The word "quinta" may appear in lines of the data below. Say how many lines hold it, giving only the number.
* * * * * * *
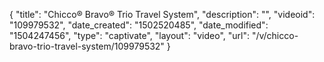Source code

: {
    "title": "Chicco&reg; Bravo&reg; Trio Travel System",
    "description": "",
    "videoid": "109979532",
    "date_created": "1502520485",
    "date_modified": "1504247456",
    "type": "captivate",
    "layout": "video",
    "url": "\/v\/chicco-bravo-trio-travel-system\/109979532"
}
* * * * * * *
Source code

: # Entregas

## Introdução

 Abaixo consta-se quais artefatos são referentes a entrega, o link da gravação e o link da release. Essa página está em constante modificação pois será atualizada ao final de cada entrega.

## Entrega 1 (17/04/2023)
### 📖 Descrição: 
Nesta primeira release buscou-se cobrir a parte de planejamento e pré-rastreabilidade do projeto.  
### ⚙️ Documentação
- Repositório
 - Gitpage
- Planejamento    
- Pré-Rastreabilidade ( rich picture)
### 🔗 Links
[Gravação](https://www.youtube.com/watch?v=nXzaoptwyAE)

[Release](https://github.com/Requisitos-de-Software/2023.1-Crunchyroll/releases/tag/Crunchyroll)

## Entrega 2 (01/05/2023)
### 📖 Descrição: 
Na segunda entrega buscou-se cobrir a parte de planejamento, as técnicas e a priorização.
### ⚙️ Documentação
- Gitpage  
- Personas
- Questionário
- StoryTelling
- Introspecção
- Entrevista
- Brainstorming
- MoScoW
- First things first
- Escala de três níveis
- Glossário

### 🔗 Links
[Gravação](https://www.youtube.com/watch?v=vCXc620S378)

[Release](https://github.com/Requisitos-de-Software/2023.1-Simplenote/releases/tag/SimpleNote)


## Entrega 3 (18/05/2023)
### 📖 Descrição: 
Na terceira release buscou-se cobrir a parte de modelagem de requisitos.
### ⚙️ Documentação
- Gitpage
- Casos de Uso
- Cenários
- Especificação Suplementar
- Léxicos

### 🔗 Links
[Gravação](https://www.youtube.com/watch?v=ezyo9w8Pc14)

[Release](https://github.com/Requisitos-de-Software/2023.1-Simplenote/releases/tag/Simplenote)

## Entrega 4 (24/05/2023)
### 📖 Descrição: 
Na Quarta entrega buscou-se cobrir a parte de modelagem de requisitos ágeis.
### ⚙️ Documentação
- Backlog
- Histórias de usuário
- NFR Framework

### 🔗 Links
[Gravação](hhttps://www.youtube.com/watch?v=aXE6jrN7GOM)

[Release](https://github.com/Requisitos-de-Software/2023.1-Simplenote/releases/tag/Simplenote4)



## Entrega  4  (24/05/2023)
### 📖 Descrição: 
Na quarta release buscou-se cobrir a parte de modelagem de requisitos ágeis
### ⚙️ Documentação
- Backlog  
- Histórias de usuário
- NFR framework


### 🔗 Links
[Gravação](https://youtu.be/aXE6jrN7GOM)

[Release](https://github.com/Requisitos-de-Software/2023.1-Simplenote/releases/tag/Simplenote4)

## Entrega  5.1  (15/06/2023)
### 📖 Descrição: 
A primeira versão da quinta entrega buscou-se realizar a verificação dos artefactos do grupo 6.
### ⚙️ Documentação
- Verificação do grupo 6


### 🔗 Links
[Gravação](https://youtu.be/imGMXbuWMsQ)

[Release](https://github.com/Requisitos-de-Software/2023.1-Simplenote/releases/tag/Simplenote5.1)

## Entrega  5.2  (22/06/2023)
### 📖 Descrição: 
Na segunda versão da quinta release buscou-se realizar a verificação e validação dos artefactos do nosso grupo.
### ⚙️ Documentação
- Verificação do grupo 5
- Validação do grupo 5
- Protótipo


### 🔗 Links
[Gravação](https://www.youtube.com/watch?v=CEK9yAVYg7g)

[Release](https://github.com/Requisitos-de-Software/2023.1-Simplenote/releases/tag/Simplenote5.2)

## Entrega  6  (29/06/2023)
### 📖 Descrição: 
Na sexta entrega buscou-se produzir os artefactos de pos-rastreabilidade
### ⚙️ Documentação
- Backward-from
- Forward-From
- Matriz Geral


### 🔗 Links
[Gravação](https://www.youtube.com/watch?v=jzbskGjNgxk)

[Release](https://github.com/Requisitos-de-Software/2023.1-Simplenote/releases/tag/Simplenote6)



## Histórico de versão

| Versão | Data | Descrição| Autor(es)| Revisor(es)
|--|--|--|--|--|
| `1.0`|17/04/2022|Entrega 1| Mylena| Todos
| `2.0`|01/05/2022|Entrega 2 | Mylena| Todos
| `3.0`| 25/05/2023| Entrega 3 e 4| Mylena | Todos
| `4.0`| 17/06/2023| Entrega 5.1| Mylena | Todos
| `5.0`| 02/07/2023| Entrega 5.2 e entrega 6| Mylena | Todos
* * * * * * *
■ RESULT ■
2